• [The problem] Copy exactly. Begin with the line that contains "The tropical climate" and stop after the last line of the records.

(Information provided)

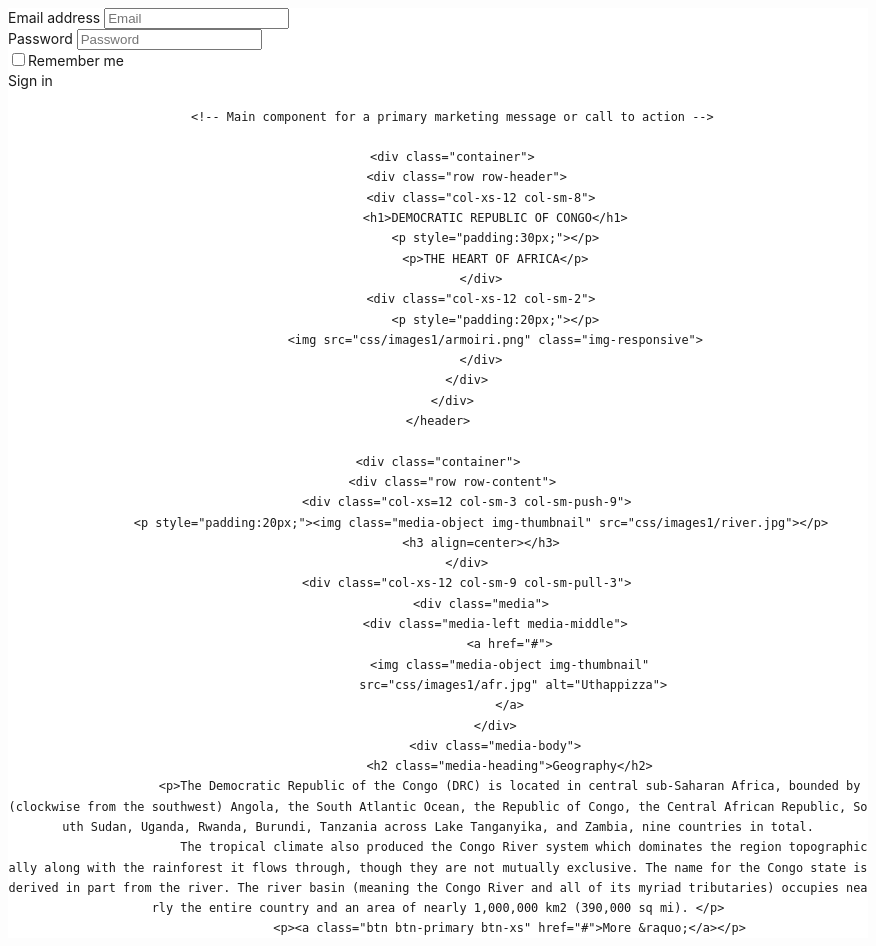 <form class="navbar-form navbar-right" role="login">	
<div class="form-group">	
	 	<label	class="sr-only"	for=”email"> Email address</label>	
	 	<input type="email" class="form-control input-sm" id="inputsm" id=”email"	placeholder="Email">	
</div>	
<div class="form-group">	
	 	<label	class="sr-only"	for=”password"> Password </label>	
	 	<input type="password" class="form-control input-sm" id="inputsm" id=”password" placeholder="Password">	
</div>	
<div class="checkbox">	
	 	<label>	<input	type="checkbox">Remember me</label>	
</div>	
<buRon type="submit" class="btn btn-info btn-sm">Sign in</buRon>	
</form>

 </div>
</div>
</nav>
    <header class="jumbotron ">

        <!-- Main component for a primary marketing message or call to action -->

        <div class="container">
            <div class="row row-header">
                <div class="col-xs-12 col-sm-8">
                    <h1>DEMOCRATIC REPUBLIC OF CONGO</h1>
                    <p style="padding:30px;"></p>
                    <p>THE HEART OF AFRICA</p>
                </div>
                <div class="col-xs-12 col-sm-2">
                    <p style="padding:20px;"></p>
                    <img src="css/images1/armoiri.png" class="img-responsive">
                </div>
            </div>
        </div>
    </header>

    <div class="container">
        <div class="row row-content">
            <div class="col-xs=12 col-sm-3 col-sm-push-9">
                <p style="padding:20px;"><img class="media-object img-thumbnail" src="css/images1/river.jpg"></p>
                <h3 align=center></h3>
            </div>
            <div class="col-xs-12 col-sm-9 col-sm-pull-3">
                <div class="media">
                    <div class="media-left media-middle">
                        <a href="#">
                        <img class="media-object img-thumbnail"
                         src="css/images1/afr.jpg" alt="Uthappizza">
                        </a>
                    </div>
                    <div class="media-body">
                        <h2 class="media-heading">Geography</h2>
                        <p>The Democratic Republic of the Congo (DRC) is located in central sub-Saharan Africa, bounded by (clockwise from the southwest) Angola, the South Atlantic Ocean, the Republic of Congo, the Central African Republic, South Sudan, Uganda, Rwanda, Burundi, Tanzania across Lake Tanganyika, and Zambia, nine countries in total.
                            The tropical climate also produced the Congo River system which dominates the region topographically along with the rainforest it flows through, though they are not mutually exclusive. The name for the Congo state is derived in part from the river. The river basin (meaning the Congo River and all of its myriad tributaries) occupies nearly the entire country and an area of nearly 1,000,000 km2 (390,000 sq mi). </p>
                        <p><a class="btn btn-primary btn-xs" href="#">More &raquo;</a></p>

(End Information provided)

• [Exercise solution]
                            The tropical climate also produced the Congo River system which dominates the region topographically along with the rainforest it flows through, though they are not mutually exclusive. The name for the Congo state is derived in part from the river. The river basin (meaning the Congo River and all of its myriad tributaries) occupies nearly the entire country and an area of nearly 1,000,000 km2 (390,000 sq mi). </p>
                        <p><a class="btn btn-primary btn-xs" href="#">More &raquo;</a></p>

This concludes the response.